Oh Florida. A Tampa woman manipulated herself to make it look like she now has three, count ’em, THREE boobs that she supposedly paid $20,000 for to have a third funbag surgically implanted on her chest all in a quest to have her own reality show on MTV. You know, the Music Television channel that doesn’t play any music. Whatever happened to the usual path of, like, joining to college to get a degree in journalism/communications, paying your dues at a network, then earning the right through skilled talent to have your own show? Yeah, that was soooo last generation cause it makes too much sense. Rhode Island makes its dubious debut here on the blog when a 53 year-old sot set the modern-day record of getting DUI’d FOUR times in four DIFFERENT vehicles over a 30-hour period. On a Monday morning when most of us were fueling up on caffeine, this grunt blew a .22 for a cop. And, hey, did you know that Europe beat the U.S. in the Ryder Cup? Yeah, not one f*ck was given that day.
Hey get this, gang,– a blog that proclaims itself to be an “independent” and has “Washington wine” in its name no longer posts reviews of wines from Washington! How much of a moron must one be to not figure out this wank of an author is (1) not independent, but very cozy with industry insiders who ultimately control the content of said wine blog; and (2) think about it… a Washington wine blog that doesn’t review Washington wines. What a twat. We have said this before: the readers there are the fools for thinking they were getting an honest, untainted look into the glorious wines of Washington State. They finally figured out they were really reading a cheap PR stunt of the featured wineries making themselves look good in exchange for cases of free wine. Trick or treat, wine drinkers!

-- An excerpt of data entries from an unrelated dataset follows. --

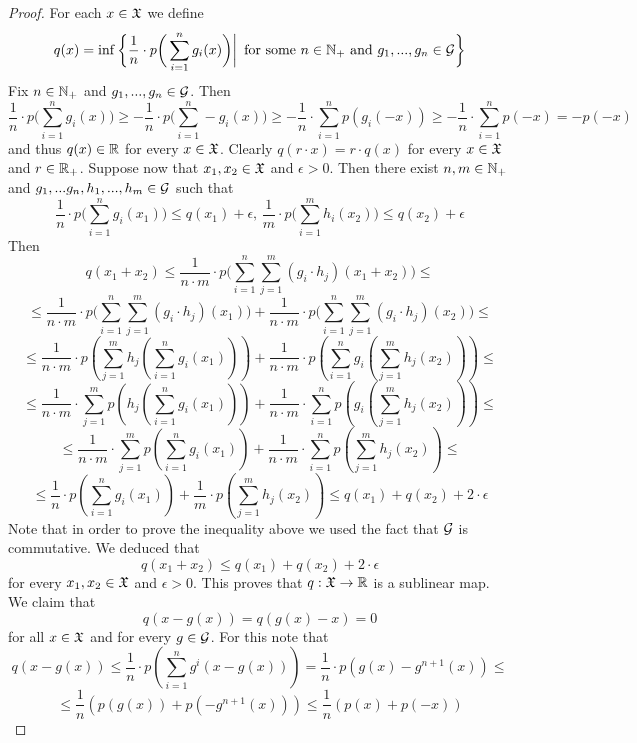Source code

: \begin{proof}
For each $x \in {\mathfrak X}$ we define
$$q(x) = \inf \bigg\{\frac{1}{n}\cdot p\bigg(\sum_{i=1}^ng_i(x)\bigg)\bigg|\,\mbox{ for some }n\in {\mathbb N}_+\mbox{ and }g_1,...,g_n\in {\mathcal G}\bigg\}$$
Fix $n\in {\mathbb N}_+$ and $g_1,...,g_n\in {\mathcal G}$. Then
$$\frac{1}{n}\cdot p\bigg(\sum_{i=1}^ng_i(x)\bigg)\geq -\frac{1}{n}\cdot p\bigg(\sum_{i=1}^n-g_i(x)\bigg) \geq -\frac{1}{n}\cdot \sum_{i=1}^np\left(g_i(-x)\right) \geq -\frac{1}{n}\cdot \sum_{i=1}^np\left(-x\right) = -p(-x)$$
and thus $q(x) \in {\mathbb R}$ for every $x\in {\mathfrak X}$. Clearly $q(r\cdot x) = r\cdot q(x)$ for every $x\in {\mathfrak X}$ and $r\in {\mathbb R}_+$. Suppose now that $x_1,x_2\in {\mathfrak X}$ and $\epsilon > 0$. Then there exist $n,m \in {\mathbb N}_+$ and $g_1,...g_n,h_1,...,h_m \in {\mathcal G}$ such that 
$$\frac{1}{n}\cdot p\bigg(\sum_{i=1}^ng_i(x_1)\bigg) \leq q(x_1) + \epsilon,\,\frac{1}{m}\cdot p\bigg(\sum_{i=1}^m h_i(x_2)\bigg) \leq q(x_2) + \epsilon$$
Then
$$q(x_1 + x_2) \leq \frac{1}{n\cdot m}\cdot p\bigg(\sum_{i=1}^n\sum_{j=1}^m\left(g_i\cdot h_j\right)(x_1 + x_2)\bigg) \leq$$
$$\leq \frac{1}{n\cdot m}\cdot p\bigg(\sum_{i=1}^n\sum_{j=1}^m \left(g_i\cdot h_j\right)(x_1)\bigg) + \frac{1}{n\cdot m}\cdot p\bigg(\sum_{i=1}^n\sum_{j=1}^m\left(g_i\cdot h_j\right)(x_2)\bigg) \leq$$
$$\leq \frac{1}{n\cdot m}\cdot p\left(\sum_{j=1}^m h_j\left(\sum_{i=1}^n g_i\left(x_1\right)\right)\right) + \frac{1}{n\cdot m}\cdot p\left(\sum_{i=1}^n g_i\left(\sum_{j=1}^m h_j\left(x_2\right)\right)\right) \leq $$
$$\leq \frac{1}{n\cdot m}\cdot \sum_{j=1}^m p\left(h_j\left(\sum_{i=1}^n g_i\left(x_1\right)\right)\right) + \frac{1}{n\cdot m}\cdot \sum_{i=1}^n p\left(g_i\left(\sum_{j=1}^m h_j\left(x_2\right)\right)\right) \leq $$
$$\leq \frac{1}{n\cdot m}\cdot \sum_{j=1}^m p\left(\sum_{i=1}^n g_i\left(x_1\right)\right) + \frac{1}{n\cdot m}\cdot \sum_{i=1}^n p\left(\sum_{j=1}^m h_j\left(x_2\right)\right) \leq $$
$$\leq  \frac{1}{n}\cdot p\left(\sum_{i=1}^n g_i\left(x_1\right)\right) + \frac{1}{m}\cdot p\left(\sum_{j=1}^m h_j\left(x_2\right)\right) \leq q(x_1) + q(x_2) + 2\cdot \epsilon$$
Note that in order to prove the inequality above we used the fact that ${\mathcal G}$ is commutative. We deduced that
$$q(x_1 + x_2) \leq q(x_1) + q(x_2) + 2\cdot \epsilon$$
for every $x_1,x_2\in {\mathfrak X}$ and $\epsilon > 0$. This proves that $q:{\mathfrak X} \rightarrow {\mathbb R}$ is a sublinear map. We claim that 
$$q\left(x - g(x)\right) = q\left(g(x) - x\right) = 0$$
for all $x\in {\mathfrak X}$ and for every $g\in {\mathcal G}$. For this note that
$$q\left(x - g(x)\right) \leq \frac{1}{n}\cdot p\left(\sum_{i=1}^ng^i\left(x - g(x)\right)\right) = \frac{1}{n}\cdot p\left(g(x) - g^{n+1}(x)\right) \leq$$
$$\leq \frac{1}{n}\left(p\left(g(x)\right) + p\left(-g^{n+1}(x)\right)\right) \leq \frac{1}{n}\left(p(x) + p(-x)\right)$$

\end{proof}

Where did we get all these weirdass blends lately? Perusing the tasting rooms and markets, there are some scratch-your-head combinations that make no sense. I never gave thought to much of these besides their value as a shock-marketing tool. Sure, blends originated long ago from the great chateaus that basically did a field blend, harvesting grapes regardless of their varietal when the clusters were ripe. The most famous example is the “Bordeaux” blends of France, utilizing up to six prime varietals for red wines, as required by their appellation’s restrictions. Other wine laws allow anywhere from 15% to 25% blending while still being allowed to be labeled by the major varietal’s name. This type of allowable blending is intended to develop more pleasing characteristics that a 100% varietal cannot display. Whether it be a deeper color (vision), more complex bouquet (smell), or flavors (taste), these blends were intended to impress the end-consumer and either charge more or prove that any leftovers at the winery could still boast a superior profile. Regardless, a blended wine has many origins; sometimes, it is made out of necessity or created to improve upon a varietal.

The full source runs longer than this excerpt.